A battle over stimulus escalated in Washington on Thursday night: Treasury Secretary Steven Mnuchin put emergency lending programs it set up alongside the Fed chair Jerome Powell on the chopping block.

Why it matters: The coronavirus pandemic is worse than when these facilities were established in the spring — and economists worry about a resulting steep economic backslide.

  • If that happens, Treasury’s move all but ensures the economy and financial markets are flying solo: Congress hasn’t made progress on another aid package — and now the Fed has been hampered in offering support of its own.

What’s going on: The Treasury will let a slew of programs — including one that allowed the Fed to buy up corporate debt, and others that issued loans to small businesses and localities — expire at the end of the year. (It will seek to extend a few other programs, that don’t require Treasury funds.)

  • Among Mnuchin’s reasons: Banks are well-positioned to lend and financial conditions are healthy. Critical markets, like the municipal or corporate debt market, are functioning smoothly after freezing up when the pandemic hit.
  • Worth noting: The Fed programs were a reason markets returned to working order. The Fed simply announced it planned to backstop those markets. That was enough to soothe investors.

The Fed rebuked Mnuchin’s move. The central bank, which almost never issues public statements, said it would "prefer that the full suite of emergency facilities established during the coronavirus pandemic continue to serve their important role as a backstop for our still-strained and vulnerable economy.”

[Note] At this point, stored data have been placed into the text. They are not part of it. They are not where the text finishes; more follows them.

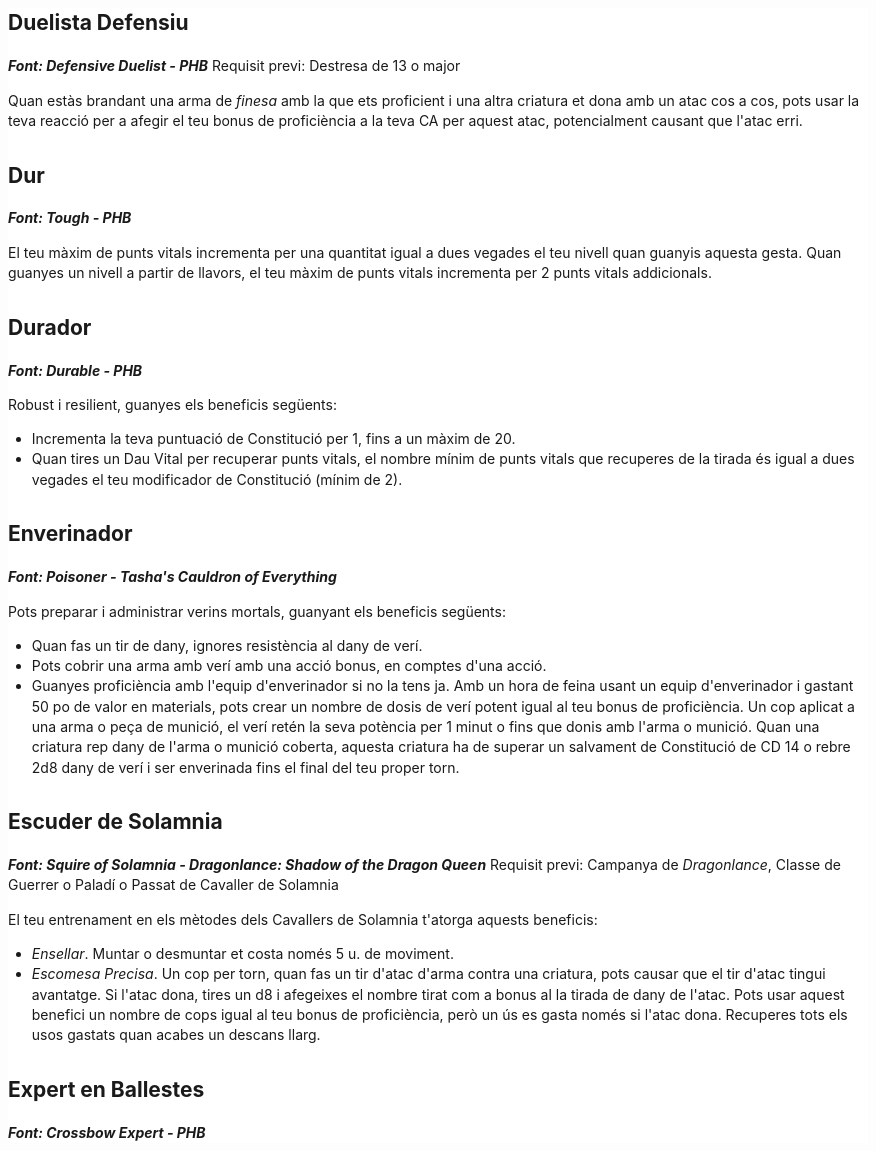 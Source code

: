 ## Duelista Defensiu
***Font: Defensive Duelist - PHB***
Requisit previ: Destresa de 13 o major

Quan estàs brandant una arma de *finesa* amb la que ets proficient i una altra criatura et dona amb un atac cos a cos, pots usar la teva reacció per a afegir el teu bonus de proficiència a la teva CA per aquest atac, potencialment causant que l'atac erri.

## Dur
***Font: Tough - PHB***

El teu màxim de punts vitals incrementa per una quantitat igual a dues vegades el teu nivell quan guanyis aquesta gesta. Quan guanyes un nivell a partir de llavors, el teu màxim de punts vitals incrementa per 2 punts vitals addicionals.

## Durador
***Font: Durable - PHB***

Robust i resilient, guanyes els beneficis següents:
- Incrementa la teva puntuació de Constitució per 1, fins a un màxim de 20.
- Quan tires un Dau Vital per recuperar punts vitals, el nombre mínim de punts vitals que recuperes de la tirada és igual a dues vegades el teu modificador de Constitució (mínim de 2).

## Enverinador
***Font: Poisoner - Tasha's Cauldron of Everything***

Pots preparar i administrar verins mortals, guanyant els beneficis següents:
- Quan fas un tir de dany, ignores resistència al dany de verí.
- Pots cobrir una arma amb verí amb una acció bonus, en comptes d'una acció.
- Guanyes proficiència amb l'equip d'enverinador si no la tens ja. Amb un hora de feina usant un equip d'enverinador i gastant 50 po de valor en materials, pots crear un nombre de dosis de verí potent igual al teu bonus de proficiència. Un cop aplicat a una arma o peça de munició, el verí retén la seva potència per 1 minut o fins que donis amb l'arma o munició. Quan una criatura rep dany de l'arma o munició coberta, aquesta criatura ha de superar un salvament de Constitució de CD 14 o rebre 2d8 dany de verí i ser enverinada fins el final del teu proper torn.

## Escuder de Solamnia
***Font: Squire of Solamnia - Dragonlance: Shadow of the Dragon Queen***
Requisit previ: Campanya de *Dragonlance*, Classe de Guerrer o Paladí o Passat de Cavaller de Solamnia

El teu entrenament en els mètodes dels Cavallers de Solamnia t'atorga aquests beneficis:
- *Ensellar*. Muntar o desmuntar et costa només 5 u. de moviment.
- *Escomesa Precisa*. Un cop per torn, quan fas un tir d'atac d'arma contra una criatura, pots causar que el tir d'atac tingui avantatge. Si l'atac dona, tires un d8 i afegeixes el nombre tirat com a bonus al la tirada de dany de l'atac. Pots usar aquest benefici un nombre de cops igual al teu bonus de proficiència, però un ús es gasta només si l'atac dona. Recuperes tots els usos gastats quan acabes un descans llarg.

## Expert en Ballestes
***Font: Crossbow Expert - PHB***
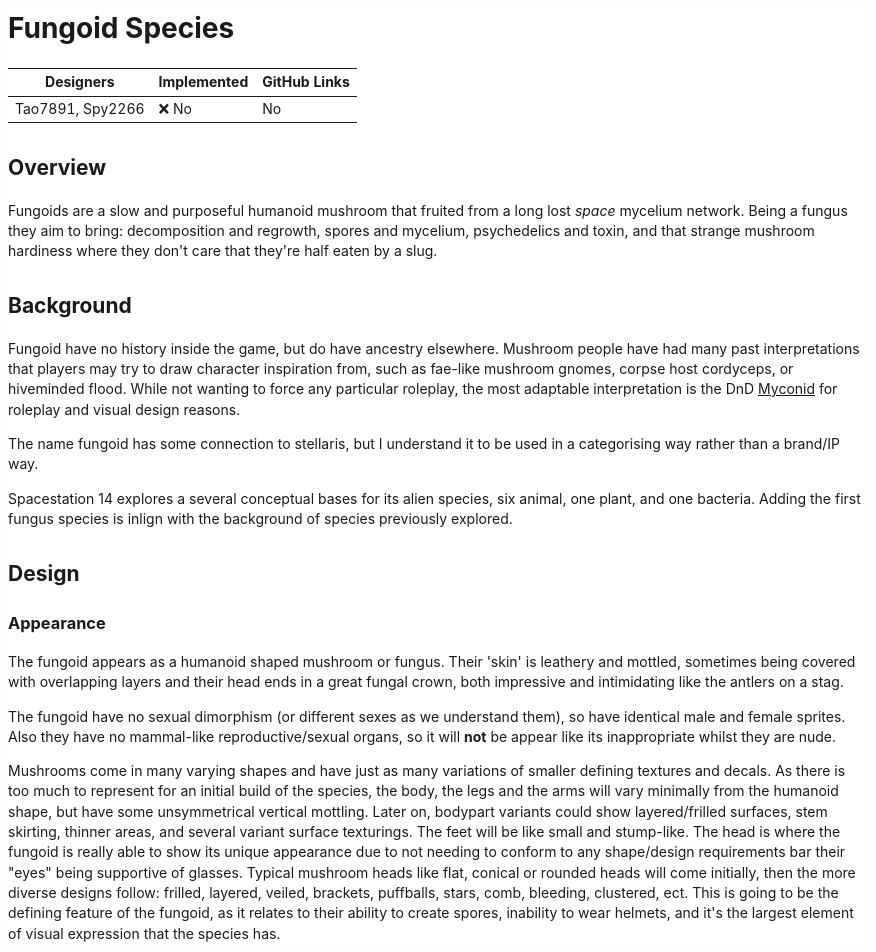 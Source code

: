# Fungoid Species

| Designers | Implemented | GitHub Links |
|---|---|---|
| Tao7891, Spy2266 | :x: No | No |

## Overview

Fungoids are a slow and purposeful humanoid mushroom that fruited from a long lost _space_ mycelium network. 
Being a fungus they aim to bring: decomposition and regrowth, spores and mycelium, psychedelics and toxin, and that strange mushroom hardiness where they don't care that they're half eaten by a slug.

## Background

Fungoid have no history inside the game, but do have ancestry elsewhere.
Mushroom people have had many past interpretations that players may try to draw character inspiration from, such as fae-like mushroom gnomes, corpse host cordyceps, or hiveminded flood. While not wanting to force any particular roleplay, the most adaptable interpretation is the DnD [Myconid](https://forgottenrealms.fandom.com/wiki/Myconid) for roleplay and visual design reasons.

The name fungoid has some connection to stellaris, but I understand it to be used in a categorising way rather than a brand/IP way.

Spacestation 14 explores a several conceptual bases for its alien species, six animal, one plant, and one bacteria. Adding the first fungus species is inlign with the background of species previously explored.

## Design

### Appearance

The fungoid appears as a humanoid shaped mushroom or fungus. Their 'skin' is leathery and mottled, sometimes being covered with overlapping layers and their head ends in a great fungal crown, both impressive and intimidating like the antlers on a stag.

The fungoid have no sexual dimorphism (or different sexes as we understand them), so have identical male and female sprites.
Also they have no mammal-like reproductive/sexual organs, so it will __not__ be appear like its inappropriate whilst they are nude.

Mushrooms come in many varying shapes and have just as many variations of smaller defining textures and decals. 
As there is too much to represent for an initial build of the species, the body, the legs and the arms will vary minimally from the humanoid shape, but have some unsymmetrical vertical mottling. Later on, bodypart variants could show layered/frilled surfaces, stem skirting, thinner areas, and several variant surface texturings. 
The feet will be like small and stump-like.
The head is where the fungoid is really able to show its unique appearance due to not needing to conform to any shape/design requirements bar their "eyes" being supportive of glasses. Typical mushroom heads like flat, conical or rounded heads will come initially, then the more diverse designs follow: frilled, layered, veiled, brackets, puffballs, stars, comb, bleeding, clustered, ect. This is going to be the defining feature of the fungoid, as it relates to their ability to create spores, inability to wear helmets, and it's the largest element of visual expression that the species has.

  • The Fed can’t act on its own to make drastic changes to the emergency loan programs — it needs Treasury’s signoff. Extending the programs is considered such a change.

Mnuchin also ordered the Fed to return the unused funds, so Congress can reallocate the money elsewhere.

  • One big concern: This could delay the incoming Biden administration from restarting or green lighting fresh Fed programs. Replenishing these funds would require an act from Congress.

What they’re saying: Mnuchin told Bloomberg late Thursday that businesses need grants — which Congress has the power to dole out — not the loans that a sunsetting Fed program issued.

  • That Fed program, which funds loans to small and midsized businesses, has seen limited demand. So has another meant to lend to cash-strapped localities.
  • Yes, but: The “facilities didn't see large take-up in the past, & they might not be used much more in 2021, but getting rid of them now is adding on even more risk," Ernie Tedeschi, a policy economist at Evercore and former economist at the Treasury Department, said on Twitter.

Between the lines: The programs’ initial September expiration was pushed off earlier this year.

  • There was some expectation that these programs would roll over into next year. The economy is still fragile, against a backdrop of skyrocketing coronavirus cases. The economy could quickly deteriorate, making these expiring programs all the more necessary.

There are questions about what the Fed can do next.

  • Bharat Ramamurti, a watchdog for CARES Act funds, tweeted the Fed can reject Mnuchin’s request — then keep making loans with funds Treasury has already committed.